Work required:
Tally the lines in the data below where the word "newcommand" appears, and give the tally alone.

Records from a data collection
§ §
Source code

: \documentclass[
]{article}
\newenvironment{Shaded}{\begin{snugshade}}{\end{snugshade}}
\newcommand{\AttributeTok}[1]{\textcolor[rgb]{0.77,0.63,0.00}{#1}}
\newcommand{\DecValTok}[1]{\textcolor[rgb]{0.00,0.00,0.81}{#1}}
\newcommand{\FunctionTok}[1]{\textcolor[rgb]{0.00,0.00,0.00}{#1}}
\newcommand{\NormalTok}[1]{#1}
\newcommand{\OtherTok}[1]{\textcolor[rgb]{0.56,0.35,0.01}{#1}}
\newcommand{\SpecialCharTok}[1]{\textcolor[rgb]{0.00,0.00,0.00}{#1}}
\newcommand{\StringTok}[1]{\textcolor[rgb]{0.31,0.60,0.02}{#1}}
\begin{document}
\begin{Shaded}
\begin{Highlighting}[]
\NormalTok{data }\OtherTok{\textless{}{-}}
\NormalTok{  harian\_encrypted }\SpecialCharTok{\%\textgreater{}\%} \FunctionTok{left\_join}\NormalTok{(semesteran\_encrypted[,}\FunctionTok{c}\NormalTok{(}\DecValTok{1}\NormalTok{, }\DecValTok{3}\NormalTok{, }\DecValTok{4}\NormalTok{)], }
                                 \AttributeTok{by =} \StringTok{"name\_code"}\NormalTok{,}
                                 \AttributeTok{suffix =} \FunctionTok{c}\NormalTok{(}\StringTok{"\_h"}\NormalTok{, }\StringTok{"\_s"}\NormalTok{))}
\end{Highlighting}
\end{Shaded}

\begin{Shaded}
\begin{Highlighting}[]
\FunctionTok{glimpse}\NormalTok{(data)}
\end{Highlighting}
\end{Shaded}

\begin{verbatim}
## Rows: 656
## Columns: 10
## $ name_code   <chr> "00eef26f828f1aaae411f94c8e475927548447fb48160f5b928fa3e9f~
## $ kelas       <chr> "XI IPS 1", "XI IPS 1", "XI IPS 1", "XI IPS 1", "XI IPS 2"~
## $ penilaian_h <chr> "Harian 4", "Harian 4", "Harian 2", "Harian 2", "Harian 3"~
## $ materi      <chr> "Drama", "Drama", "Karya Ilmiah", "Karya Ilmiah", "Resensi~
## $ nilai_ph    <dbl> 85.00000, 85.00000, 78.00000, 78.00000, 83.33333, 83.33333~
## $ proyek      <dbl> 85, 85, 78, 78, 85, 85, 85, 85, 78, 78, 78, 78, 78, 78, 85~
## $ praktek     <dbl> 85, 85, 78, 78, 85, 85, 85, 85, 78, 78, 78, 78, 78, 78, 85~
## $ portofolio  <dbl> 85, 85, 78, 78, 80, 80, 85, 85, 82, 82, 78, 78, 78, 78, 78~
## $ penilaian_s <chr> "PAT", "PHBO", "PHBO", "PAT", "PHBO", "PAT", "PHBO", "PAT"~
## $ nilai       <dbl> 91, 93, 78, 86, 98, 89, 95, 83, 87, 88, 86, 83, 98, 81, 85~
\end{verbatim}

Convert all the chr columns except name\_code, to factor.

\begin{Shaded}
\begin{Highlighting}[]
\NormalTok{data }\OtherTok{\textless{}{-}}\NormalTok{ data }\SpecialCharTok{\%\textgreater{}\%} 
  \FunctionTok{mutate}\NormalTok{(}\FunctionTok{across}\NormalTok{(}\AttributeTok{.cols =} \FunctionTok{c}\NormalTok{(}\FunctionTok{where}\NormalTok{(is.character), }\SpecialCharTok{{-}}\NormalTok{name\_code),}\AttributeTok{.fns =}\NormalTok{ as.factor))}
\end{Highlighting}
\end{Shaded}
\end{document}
§ §
Response to this task:
7